Exercise: From the records below, extract only the lines running from the line with "3. As this project" to the line with "<h3>No:-1</h3>", both lines included, reproducing them exactly.

Exercise materials:
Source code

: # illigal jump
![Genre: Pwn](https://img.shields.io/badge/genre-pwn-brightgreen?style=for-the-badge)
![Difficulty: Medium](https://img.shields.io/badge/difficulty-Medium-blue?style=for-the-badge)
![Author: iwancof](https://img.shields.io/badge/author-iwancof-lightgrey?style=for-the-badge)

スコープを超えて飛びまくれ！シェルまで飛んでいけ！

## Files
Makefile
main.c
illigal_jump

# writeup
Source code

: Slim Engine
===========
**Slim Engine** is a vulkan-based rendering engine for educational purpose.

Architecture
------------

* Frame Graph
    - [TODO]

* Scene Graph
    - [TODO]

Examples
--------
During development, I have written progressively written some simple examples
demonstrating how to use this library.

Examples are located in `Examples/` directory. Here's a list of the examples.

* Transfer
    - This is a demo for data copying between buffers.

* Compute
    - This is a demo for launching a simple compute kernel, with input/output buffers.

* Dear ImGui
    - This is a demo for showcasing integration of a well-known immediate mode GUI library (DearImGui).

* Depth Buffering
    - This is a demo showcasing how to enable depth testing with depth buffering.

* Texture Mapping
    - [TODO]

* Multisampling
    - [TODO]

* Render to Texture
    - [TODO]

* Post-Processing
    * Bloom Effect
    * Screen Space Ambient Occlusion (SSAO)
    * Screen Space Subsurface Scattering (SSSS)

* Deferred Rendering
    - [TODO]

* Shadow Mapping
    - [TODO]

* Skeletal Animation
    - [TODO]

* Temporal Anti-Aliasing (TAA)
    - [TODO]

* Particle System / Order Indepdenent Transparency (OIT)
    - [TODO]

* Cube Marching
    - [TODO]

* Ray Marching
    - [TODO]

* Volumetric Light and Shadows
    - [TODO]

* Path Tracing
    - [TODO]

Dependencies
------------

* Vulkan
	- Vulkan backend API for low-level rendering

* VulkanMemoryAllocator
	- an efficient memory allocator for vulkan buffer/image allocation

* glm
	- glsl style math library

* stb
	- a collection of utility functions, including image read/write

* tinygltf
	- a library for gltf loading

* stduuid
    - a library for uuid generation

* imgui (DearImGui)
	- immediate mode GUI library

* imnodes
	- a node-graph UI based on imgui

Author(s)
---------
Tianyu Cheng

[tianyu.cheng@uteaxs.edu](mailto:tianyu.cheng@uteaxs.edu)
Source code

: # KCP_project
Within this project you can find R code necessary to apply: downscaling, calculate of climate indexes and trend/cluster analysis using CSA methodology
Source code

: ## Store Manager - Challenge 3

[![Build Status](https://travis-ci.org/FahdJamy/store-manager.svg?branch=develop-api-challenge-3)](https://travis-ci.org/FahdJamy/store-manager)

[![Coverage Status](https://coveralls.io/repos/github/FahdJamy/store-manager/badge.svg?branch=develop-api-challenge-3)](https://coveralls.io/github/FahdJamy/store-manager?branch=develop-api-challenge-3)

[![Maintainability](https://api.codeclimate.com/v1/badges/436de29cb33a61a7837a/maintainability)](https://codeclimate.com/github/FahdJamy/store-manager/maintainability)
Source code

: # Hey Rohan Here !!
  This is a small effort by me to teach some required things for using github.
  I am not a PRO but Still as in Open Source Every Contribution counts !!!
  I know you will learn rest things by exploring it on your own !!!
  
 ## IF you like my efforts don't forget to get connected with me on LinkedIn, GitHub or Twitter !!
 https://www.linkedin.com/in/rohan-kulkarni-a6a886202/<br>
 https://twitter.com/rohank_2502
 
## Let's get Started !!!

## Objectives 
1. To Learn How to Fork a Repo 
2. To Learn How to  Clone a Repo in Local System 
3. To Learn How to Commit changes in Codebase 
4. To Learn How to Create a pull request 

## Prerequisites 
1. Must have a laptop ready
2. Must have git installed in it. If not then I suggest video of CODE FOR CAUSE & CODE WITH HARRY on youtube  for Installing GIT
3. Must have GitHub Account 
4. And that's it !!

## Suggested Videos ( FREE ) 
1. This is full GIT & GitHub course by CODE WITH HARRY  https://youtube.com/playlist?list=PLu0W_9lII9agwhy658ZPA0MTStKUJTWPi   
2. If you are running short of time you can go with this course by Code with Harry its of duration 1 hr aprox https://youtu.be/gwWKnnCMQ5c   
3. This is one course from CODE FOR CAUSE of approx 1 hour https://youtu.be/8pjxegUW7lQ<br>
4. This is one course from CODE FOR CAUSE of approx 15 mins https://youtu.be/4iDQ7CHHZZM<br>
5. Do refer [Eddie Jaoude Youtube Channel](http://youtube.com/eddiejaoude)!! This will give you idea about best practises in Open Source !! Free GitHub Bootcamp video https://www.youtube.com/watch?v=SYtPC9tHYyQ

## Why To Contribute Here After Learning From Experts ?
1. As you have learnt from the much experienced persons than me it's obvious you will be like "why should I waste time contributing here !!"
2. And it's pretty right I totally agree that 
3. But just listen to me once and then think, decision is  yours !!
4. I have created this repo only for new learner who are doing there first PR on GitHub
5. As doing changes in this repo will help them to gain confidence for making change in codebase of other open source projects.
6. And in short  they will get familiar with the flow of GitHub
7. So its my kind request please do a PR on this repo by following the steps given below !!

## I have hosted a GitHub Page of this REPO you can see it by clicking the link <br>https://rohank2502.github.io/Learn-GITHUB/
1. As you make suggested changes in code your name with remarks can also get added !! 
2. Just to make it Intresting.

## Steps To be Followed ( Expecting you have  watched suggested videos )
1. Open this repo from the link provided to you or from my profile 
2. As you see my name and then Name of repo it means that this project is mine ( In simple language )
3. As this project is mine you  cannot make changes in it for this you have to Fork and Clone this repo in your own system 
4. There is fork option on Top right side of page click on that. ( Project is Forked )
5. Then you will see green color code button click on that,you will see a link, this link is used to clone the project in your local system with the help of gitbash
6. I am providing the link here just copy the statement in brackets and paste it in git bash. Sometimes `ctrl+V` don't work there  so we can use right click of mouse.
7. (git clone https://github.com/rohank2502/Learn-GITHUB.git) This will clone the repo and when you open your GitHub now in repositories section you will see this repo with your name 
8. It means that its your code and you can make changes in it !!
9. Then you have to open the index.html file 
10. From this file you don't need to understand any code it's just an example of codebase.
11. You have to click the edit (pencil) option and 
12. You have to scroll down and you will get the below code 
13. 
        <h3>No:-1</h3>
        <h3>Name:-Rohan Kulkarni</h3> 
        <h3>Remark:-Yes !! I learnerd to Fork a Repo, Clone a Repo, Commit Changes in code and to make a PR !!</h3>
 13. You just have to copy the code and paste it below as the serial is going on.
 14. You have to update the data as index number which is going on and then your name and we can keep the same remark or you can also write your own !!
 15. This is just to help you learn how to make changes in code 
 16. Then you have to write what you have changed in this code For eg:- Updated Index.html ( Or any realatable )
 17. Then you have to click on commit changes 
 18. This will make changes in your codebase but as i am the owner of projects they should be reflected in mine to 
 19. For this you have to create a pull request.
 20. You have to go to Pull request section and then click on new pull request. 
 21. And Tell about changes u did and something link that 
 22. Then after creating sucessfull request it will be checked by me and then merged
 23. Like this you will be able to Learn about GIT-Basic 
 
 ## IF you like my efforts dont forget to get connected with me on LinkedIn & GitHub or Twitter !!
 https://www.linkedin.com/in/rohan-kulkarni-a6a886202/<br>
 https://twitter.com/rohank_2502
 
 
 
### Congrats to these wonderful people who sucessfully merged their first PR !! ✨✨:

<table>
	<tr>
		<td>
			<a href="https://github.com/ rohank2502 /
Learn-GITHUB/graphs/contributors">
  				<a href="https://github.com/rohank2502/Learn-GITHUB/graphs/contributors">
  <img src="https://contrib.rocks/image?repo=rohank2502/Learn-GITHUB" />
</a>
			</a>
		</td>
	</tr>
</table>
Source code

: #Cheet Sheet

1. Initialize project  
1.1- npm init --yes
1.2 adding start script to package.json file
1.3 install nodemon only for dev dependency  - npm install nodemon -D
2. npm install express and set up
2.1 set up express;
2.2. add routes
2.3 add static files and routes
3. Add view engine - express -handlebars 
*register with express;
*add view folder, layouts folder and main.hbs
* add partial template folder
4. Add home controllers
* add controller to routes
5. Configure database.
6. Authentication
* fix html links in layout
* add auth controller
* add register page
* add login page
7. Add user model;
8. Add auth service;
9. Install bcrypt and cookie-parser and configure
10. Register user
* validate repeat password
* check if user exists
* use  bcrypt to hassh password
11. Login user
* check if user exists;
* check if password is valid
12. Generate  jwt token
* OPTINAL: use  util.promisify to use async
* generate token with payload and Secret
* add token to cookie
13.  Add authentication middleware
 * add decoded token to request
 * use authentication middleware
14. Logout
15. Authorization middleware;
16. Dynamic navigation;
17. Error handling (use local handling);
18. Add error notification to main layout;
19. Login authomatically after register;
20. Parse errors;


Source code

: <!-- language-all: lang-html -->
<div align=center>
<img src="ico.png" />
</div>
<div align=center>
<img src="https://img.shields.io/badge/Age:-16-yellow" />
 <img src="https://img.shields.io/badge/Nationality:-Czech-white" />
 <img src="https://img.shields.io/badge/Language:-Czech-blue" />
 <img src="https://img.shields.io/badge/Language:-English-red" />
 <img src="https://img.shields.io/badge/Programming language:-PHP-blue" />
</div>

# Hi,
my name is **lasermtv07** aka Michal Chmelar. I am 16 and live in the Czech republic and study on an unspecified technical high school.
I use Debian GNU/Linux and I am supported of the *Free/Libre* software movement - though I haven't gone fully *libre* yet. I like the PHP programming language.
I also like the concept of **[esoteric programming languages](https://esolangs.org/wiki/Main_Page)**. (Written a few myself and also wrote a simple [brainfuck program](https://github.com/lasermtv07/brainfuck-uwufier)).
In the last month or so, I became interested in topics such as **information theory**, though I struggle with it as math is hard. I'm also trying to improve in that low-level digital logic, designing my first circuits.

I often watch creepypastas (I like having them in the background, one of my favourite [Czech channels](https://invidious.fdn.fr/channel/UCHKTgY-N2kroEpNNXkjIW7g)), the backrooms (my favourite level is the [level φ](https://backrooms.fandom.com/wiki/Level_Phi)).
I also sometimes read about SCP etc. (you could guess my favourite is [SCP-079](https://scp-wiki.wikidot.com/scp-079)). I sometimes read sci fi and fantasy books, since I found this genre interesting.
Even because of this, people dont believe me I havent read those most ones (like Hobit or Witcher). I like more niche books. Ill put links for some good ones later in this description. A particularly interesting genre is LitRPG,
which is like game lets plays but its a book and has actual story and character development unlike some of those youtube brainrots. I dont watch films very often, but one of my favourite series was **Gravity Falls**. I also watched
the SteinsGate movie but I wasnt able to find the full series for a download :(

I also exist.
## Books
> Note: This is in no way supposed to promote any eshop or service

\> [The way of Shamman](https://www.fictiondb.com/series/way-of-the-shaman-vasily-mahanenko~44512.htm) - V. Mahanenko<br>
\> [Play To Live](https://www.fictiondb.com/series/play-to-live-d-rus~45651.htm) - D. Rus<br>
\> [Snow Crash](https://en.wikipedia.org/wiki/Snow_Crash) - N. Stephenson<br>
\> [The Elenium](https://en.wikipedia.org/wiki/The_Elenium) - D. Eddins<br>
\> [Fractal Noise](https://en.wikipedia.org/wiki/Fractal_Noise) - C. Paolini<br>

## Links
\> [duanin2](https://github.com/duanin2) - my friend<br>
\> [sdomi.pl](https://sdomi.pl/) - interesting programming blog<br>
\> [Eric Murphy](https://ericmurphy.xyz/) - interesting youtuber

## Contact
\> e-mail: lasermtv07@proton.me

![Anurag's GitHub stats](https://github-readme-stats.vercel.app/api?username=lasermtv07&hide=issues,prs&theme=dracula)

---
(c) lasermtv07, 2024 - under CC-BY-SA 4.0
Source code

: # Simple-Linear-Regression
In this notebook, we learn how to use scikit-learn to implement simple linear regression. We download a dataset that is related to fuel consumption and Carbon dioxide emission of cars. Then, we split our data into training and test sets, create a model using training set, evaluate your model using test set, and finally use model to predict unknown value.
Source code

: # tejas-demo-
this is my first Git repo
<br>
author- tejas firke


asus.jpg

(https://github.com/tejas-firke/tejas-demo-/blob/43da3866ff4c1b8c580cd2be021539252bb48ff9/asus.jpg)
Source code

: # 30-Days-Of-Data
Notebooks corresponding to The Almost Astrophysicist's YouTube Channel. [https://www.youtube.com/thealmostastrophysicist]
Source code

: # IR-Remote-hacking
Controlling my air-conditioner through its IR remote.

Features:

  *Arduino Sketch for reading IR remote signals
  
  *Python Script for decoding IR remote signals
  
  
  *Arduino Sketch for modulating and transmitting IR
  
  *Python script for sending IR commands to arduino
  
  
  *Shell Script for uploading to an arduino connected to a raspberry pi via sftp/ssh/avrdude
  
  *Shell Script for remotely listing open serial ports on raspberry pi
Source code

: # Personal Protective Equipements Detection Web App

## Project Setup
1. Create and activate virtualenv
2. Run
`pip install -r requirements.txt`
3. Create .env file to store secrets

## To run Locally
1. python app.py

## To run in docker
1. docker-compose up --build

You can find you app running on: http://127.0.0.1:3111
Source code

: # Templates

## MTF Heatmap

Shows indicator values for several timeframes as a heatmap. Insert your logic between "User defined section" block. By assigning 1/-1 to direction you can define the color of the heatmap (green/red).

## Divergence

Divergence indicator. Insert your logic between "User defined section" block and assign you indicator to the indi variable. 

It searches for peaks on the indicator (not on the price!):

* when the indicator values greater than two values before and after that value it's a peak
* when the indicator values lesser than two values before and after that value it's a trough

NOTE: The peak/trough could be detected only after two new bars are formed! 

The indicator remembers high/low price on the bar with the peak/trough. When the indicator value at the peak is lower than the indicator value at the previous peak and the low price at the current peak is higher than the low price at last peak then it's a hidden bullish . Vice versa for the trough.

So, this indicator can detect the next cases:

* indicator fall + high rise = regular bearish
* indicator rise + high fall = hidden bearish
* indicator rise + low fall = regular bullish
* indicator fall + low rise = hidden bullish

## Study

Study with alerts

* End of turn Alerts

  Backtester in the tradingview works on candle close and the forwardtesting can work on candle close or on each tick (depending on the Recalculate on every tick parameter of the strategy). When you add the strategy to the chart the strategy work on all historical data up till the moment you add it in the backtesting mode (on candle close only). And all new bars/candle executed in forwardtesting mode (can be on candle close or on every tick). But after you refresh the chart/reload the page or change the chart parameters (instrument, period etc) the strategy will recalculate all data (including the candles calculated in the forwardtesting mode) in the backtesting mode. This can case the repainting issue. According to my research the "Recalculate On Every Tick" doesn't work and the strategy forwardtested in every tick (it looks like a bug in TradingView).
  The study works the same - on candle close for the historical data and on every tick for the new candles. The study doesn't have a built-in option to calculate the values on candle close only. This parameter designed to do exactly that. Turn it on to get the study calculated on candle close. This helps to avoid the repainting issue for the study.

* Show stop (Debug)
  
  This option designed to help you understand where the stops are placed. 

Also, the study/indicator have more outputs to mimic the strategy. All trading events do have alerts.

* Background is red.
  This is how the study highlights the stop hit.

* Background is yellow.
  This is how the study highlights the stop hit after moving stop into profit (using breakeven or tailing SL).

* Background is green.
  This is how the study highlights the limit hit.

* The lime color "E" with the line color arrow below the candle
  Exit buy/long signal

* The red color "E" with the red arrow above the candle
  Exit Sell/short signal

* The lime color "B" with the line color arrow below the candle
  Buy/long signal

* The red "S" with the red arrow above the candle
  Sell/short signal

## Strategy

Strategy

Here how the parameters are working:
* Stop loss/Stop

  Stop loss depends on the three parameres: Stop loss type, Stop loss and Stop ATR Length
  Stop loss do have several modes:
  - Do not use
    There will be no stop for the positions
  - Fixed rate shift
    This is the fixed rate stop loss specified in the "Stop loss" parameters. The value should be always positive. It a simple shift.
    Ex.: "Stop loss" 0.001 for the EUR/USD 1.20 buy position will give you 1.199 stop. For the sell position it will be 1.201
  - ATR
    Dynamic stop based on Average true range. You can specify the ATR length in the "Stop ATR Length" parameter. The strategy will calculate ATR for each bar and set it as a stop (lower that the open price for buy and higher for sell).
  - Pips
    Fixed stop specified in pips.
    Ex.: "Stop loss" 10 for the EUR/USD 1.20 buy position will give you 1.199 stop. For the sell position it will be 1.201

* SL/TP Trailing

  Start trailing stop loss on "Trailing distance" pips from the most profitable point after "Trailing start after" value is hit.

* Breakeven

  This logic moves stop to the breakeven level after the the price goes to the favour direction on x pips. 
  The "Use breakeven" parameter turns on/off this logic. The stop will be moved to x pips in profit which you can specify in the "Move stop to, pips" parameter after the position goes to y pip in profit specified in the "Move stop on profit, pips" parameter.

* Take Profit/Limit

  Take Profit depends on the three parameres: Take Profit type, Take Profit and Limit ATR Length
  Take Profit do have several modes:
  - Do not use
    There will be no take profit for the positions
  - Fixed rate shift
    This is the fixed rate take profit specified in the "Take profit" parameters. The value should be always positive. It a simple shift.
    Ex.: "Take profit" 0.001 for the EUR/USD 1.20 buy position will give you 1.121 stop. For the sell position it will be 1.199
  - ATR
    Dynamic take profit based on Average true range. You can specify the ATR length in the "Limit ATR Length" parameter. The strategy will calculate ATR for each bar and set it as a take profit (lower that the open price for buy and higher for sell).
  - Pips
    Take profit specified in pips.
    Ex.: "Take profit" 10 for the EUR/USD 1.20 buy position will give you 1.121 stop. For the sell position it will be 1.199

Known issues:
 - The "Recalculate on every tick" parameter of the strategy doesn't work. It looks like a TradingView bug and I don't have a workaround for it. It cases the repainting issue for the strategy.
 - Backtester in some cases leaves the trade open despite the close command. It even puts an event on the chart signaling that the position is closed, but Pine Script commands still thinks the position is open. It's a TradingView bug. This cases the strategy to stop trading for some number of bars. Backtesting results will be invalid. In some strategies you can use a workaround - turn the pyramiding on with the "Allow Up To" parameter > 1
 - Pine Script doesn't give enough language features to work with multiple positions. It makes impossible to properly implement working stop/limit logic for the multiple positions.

Reply:
3. As this project is mine you  cannot make changes in it for this you have to Fork and Clone this repo in your own system 
4. There is fork option on Top right side of page click on that. ( Project is Forked )
5. Then you will see green color code button click on that,you will see a link, this link is used to clone the project in your local system with the help of gitbash
6. I am providing the link here just copy the statement in brackets and paste it in git bash. Sometimes `ctrl+V` don't work there  so we can use right click of mouse.
7. (git clone https://github.com/rohank2502/Learn-GITHUB.git) This will clone the repo and when you open your GitHub now in repositories section you will see this repo with your name 
8. It means that its your code and you can make changes in it !!
9. Then you have to open the index.html file 
10. From this file you don't need to understand any code it's just an example of codebase.
11. You have to click the edit (pencil) option and 
12. You have to scroll down and you will get the below code 
13. 
        <h3>No:-1</h3>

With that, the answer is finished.